What you will do >> Where does the string "learned" occur in the entries below? Copy every line where it does.

[Opening Data section]

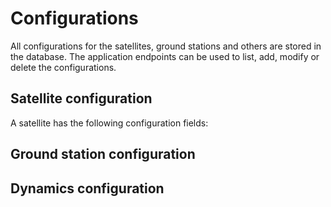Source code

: # Configurations

All configurations for the satellites, ground stations and others are stored in the database. The application endpoints can be used to list, add, modify or delete the configurations.

## Satellite configuration

A satellite has the following configuration fields:



## Ground station configuration


## Dynamics configuration

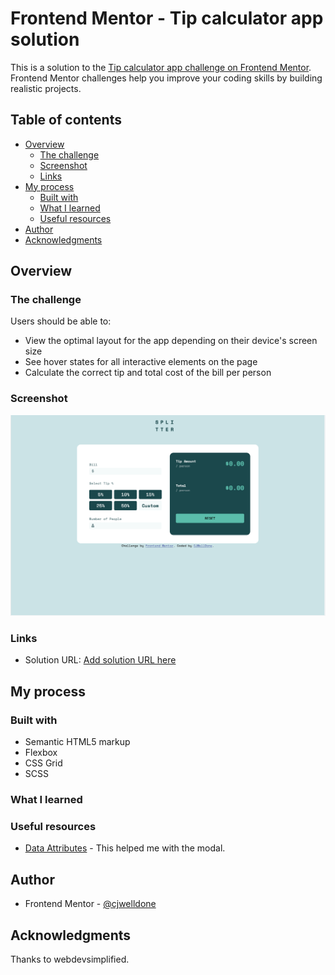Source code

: # Frontend Mentor - Tip calculator app solution

This is a solution to the [Tip calculator app challenge on Frontend Mentor](https://www.frontendmentor.io/challenges/tip-calculator-app-ugJNGbJUX). Frontend Mentor challenges help you improve your coding skills by building realistic projects.

## Table of contents

- [Overview](#overview)
  - [The challenge](#the-challenge)
  - [Screenshot](#screenshot)
  - [Links](#links)
- [My process](#my-process)
  - [Built with](#built-with)
  - [What I learned](#what-i-learned)
  - [Useful resources](#useful-resources)
- [Author](#author)
- [Acknowledgments](#acknowledgments)

## Overview

### The challenge

Users should be able to:

- View the optimal layout for the app depending on their device's screen size
- See hover states for all interactive elements on the page
- Calculate the correct tip and total cost of the bill per person

### Screenshot

![](./screenshot/screenshot.png)

### Links

- Solution URL: [Add solution URL here](https://cjwelldone.github.io/tip-calculator-app/)

## My process

### Built with

- Semantic HTML5 markup
- Flexbox
- CSS Grid
- SCSS

### What I learned

### Useful resources

- [Data Attributes](https://blog.webdevsimplified.com/2020-10/javascript-data-attributes/) - This helped me with the modal.

## Author

- Frontend Mentor - [@cjwelldone](https://www.frontendmentor.io/profile/cjwelldone)

## Acknowledgments

Thanks to webdevsimplified.

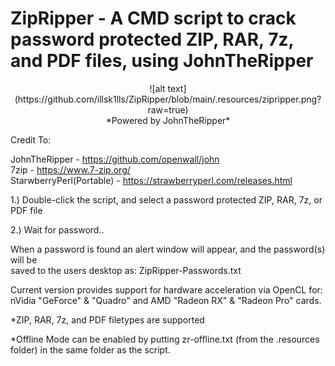 # ZipRipper - A CMD script to crack password protected ZIP, RAR, 7z, and PDF files, using JohnTheRipper

<p align="center">![alt text](https://github.com/illsk1lls/ZipRipper/blob/main/.resources/zipripper.png?raw=true)<br>
*Powered by JohnTheRipper*</p>

Credit To: <br>

JohnTheRipper - <a href="https://github.com/openwall/john">https://github.com/openwall/john</a><br>
7zip - <a href="https://www.7-zip.org/">https://www.7-zip.org/</a><br>
StarwberryPerl(Portable) - <a href="https://strawberryperl.com/releases.html">https://strawberryperl.com/releases.html</a><br>

1.) Double-click the script, and select a password protected ZIP, RAR, 7z, or PDF file<br>

2.) Wait for password..<br>

When a password is found an alert window will appear, and the password(s) will be<br>
saved to the users desktop as: ZipRipper-Passwords.txt

Current version provides support for hardware acceleration via OpenCL for:<br>
nVidia "GeForce" & "Quadro" and AMD "Radeon RX" & "Radeon Pro" cards.<br>

*ZIP, RAR, 7z, and PDF filetypes are supported

*Offline Mode can be enabled by putting zr-offline.txt (from the .resources folder) in the same folder as the script.
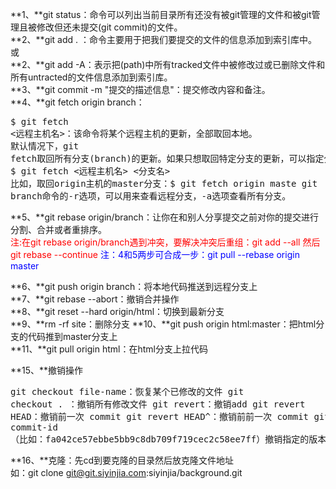 **1、**git status：命令可以列出当前目录所有还没有被git管理的文件和被git管理且被修改但还未提交(git commit)的文件。<br>
**2、**git add . ：命令主要用于把我们要提交的文件的信息添加到索引库中。或<br>
**2、**git add -A：表示把(path)中所有tracked文件中被修改过或已删除文件和所有untracted的文件信息添加到索引库。<br>
**3、**git commit  -m "提交的描述信息"：提交修改内容和备注。<br>
**4、**git fetch origin branch：<pre>$ git fetch &lt;远程主机名&gt;：该命令将某个远程主机的更新，全部取回本地。
默认情况下，git fetch取回所有分支(branch)的更新。如果只想取回特定分支的更新，可以指定分支名。
$ git fetch &lt;远程主机名&gt; &lt;分支名&gt;
比如，取回origin主机的master分支：$ git fetch origin maste
git branch命令的-r选项，可以用来查看远程分支，-a选项查看所有分支。
</pre>
**5、**git rebase origin/branch：让你在和别人分享提交之前对你的提交进行分割、合并或者重排序。<br>
<span style="color:red">注:在git rebase origin/branch遇到冲突，要解决冲突后重组：git add --all 然后 git rebase --continue</span>
<span style="color:blue">注：4和5两步可合成一步：git pull --rebase origin master</span><br>

**6、**git push origin branch：将本地代码推送到远程分支上<br>
**7、**git rebase --abort：撤销合并操作<br>
**8、**git reset --hard origin/html：切换到最新分支<br>
**9、**rm -rf site：删除分支
**10、**git push origin html:master：把html分支的代码推到master分支上<br>
**11、**git pull origin html：在html分支上拉代码<br>

**15、**撤销操作<pre>git checkout file-name：恢复某个已修改的文件
git checkout . ：撤销所有修改文件
git revert：撤销add
git revert HEAD：撤销前一次 commit
git revert HEAD^：撤销前前一次 commit
git revert commit-id （比如：fa042ce57ebbe5bb9c8db709f719cec2c58ee7ff）撤销指定的版本，撤销也会作为一次提交进行保存。
</pre>

**16、**克隆：先cd到要克隆的目录然后放克隆文件地址<br>
如：git clone git@git.siyinjia.com:siyinjia/background.git
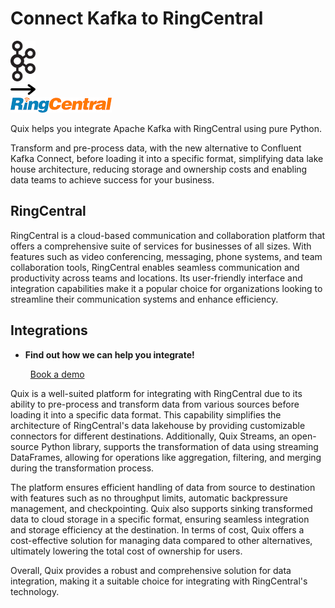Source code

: # Connect Kafka to RingCentral

<div class="connect-images cards blog-grid-card" markdown>
<div>
<img src="../images/kafka_logo.png" width="40px" />
</div>
<div>
<img src="../images/arrow.svg" width="40px" />
</div>
<div>
<img src="./images/ringcentral_1.jpg" />
</div>
</div>

Quix helps you integrate Apache Kafka with RingCentral using pure Python.

Transform and pre-process data, with the new alternative to Confluent Kafka Connect, before loading it into a specific format, simplifying data lake house architecture, reducing storage and ownership costs and enabling data teams to achieve success for your business.

## RingCentral

RingCentral is a cloud-based communication and collaboration platform that offers a comprehensive suite of services for businesses of all sizes. With features such as video conferencing, messaging, phone systems, and team collaboration tools, RingCentral enables seamless communication and productivity across teams and locations. Its user-friendly interface and integration capabilities make it a popular choice for organizations looking to streamline their communication systems and enhance efficiency.

## Integrations

<div class="grid cards" markdown>

- __Find out how we can help you integrate!__

    <a class="md-button md-button--primary" href="https://quix.io/book-a-demo" target="_blank" style="margin:.5rem;">Book a demo</a>

</div>


Quix is a well-suited platform for integrating with RingCentral due to its ability to pre-process and transform data from various sources before loading it into a specific data format. This capability simplifies the architecture of RingCentral's data lakehouse by providing customizable connectors for different destinations. Additionally, Quix Streams, an open-source Python library, supports the transformation of data using streaming DataFrames, allowing for operations like aggregation, filtering, and merging during the transformation process. 

The platform ensures efficient handling of data from source to destination with features such as no throughput limits, automatic backpressure management, and checkpointing. Quix also supports sinking transformed data to cloud storage in a specific format, ensuring seamless integration and storage efficiency at the destination. In terms of cost, Quix offers a cost-effective solution for managing data compared to other alternatives, ultimately lowering the total cost of ownership for users. 

Overall, Quix provides a robust and comprehensive solution for data integration, making it a suitable choice for integrating with RingCentral's technology.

[Closing Data section]

Your solution >>
  - [What I learned](#what-i-learned)
### What I learned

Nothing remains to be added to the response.